학술논문

Robust statistical tools for identifying multiple stellar populations in globular clusters in the presence of measurement errors. A case study: NGC 2808
Document Type
Working Paper
Source
A&A 658, A141 (2022)
Subject
Astrophysics - Astrophysics of Galaxies
Astrophysics - Solar and Stellar Astrophysics
Language
Abstract
The finding of multiple stellar populations (MP), defined by patterns in the stellar element abundances, is nowadays considered a distinctive feature of globular clusters. However, while data availability and quality improved in last decades, this is not always true for the techniques adopted to their analysis, rising problems of objectivity of the claims and reproducibility. Using NGC 2808 as test case we show the use of well established statistical clustering methods.
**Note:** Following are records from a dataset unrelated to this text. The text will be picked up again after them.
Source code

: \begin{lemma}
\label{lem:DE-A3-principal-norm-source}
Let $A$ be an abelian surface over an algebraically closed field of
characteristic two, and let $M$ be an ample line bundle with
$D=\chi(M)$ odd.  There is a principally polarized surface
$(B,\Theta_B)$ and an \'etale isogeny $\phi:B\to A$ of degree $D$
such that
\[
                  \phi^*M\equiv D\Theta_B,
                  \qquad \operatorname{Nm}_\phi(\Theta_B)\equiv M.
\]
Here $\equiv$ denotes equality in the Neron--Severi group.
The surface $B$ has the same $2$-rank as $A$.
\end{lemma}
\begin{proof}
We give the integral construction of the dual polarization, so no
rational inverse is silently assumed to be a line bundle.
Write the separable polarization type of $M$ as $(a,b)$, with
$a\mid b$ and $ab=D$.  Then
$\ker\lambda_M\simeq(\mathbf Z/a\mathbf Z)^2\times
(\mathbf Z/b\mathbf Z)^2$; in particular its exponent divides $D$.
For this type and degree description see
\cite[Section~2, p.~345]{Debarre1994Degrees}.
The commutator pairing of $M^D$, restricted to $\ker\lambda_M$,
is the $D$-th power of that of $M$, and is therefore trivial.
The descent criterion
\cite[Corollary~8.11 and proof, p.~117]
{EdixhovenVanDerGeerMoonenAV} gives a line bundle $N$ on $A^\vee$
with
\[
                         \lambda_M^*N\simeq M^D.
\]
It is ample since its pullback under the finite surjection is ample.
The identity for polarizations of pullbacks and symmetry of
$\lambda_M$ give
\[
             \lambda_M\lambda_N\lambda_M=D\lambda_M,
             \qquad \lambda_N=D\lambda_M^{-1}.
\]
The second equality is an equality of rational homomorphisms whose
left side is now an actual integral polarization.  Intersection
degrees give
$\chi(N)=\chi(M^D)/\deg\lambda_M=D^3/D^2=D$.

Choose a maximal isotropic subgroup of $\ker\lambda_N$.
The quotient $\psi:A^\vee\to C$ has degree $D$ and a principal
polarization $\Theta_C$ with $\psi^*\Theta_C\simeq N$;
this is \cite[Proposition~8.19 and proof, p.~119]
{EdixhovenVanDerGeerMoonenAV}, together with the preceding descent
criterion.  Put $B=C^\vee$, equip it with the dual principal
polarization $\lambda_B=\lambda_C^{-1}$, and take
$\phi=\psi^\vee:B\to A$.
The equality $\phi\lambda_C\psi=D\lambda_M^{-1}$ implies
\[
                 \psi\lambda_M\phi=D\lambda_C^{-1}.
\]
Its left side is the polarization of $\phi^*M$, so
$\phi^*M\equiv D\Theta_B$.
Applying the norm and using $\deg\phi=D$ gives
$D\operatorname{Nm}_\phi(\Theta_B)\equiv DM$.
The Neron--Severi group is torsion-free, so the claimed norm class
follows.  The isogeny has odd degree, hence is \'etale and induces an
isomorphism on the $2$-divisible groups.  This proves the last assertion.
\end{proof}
We focus the analysis to the RGB phase, where two data sets are available from recent literature for low- and high-resolution spectroscopy. We adopt both hierarchical clustering and partition methods. We explicitly address the usually neglected problem of measurement errors. The results of the clustering algorithms were subjected to silhouette width analysis to compare the performance of the split into different number of MP. For both data sets the results are at odd with those reported in the literature. Two MP are detected for both data sets, while the literature reports five and four MP from high- and low-resolution spectroscopy respectively. The silhouette analysis suggests that the population sub-structure is reliable for high-resolution spectroscopy data, while the actual existence of MP is questionable for the low-resolution spectroscopy data. The discrepancy with literature claims is explainable due to the difference of methods adopted to MP characterisation. By means of Monte Carlo simulations and multimodality statistical tests we show that the often adopted study of the histogram of the differences in some key elements is prone to multiple false positive findings. The adoption of statistically grounded methods, which adopt all the available information to subset the data and explicitly address the problem of data uncertainty, is of paramount importance to present more robust and reproducible researches.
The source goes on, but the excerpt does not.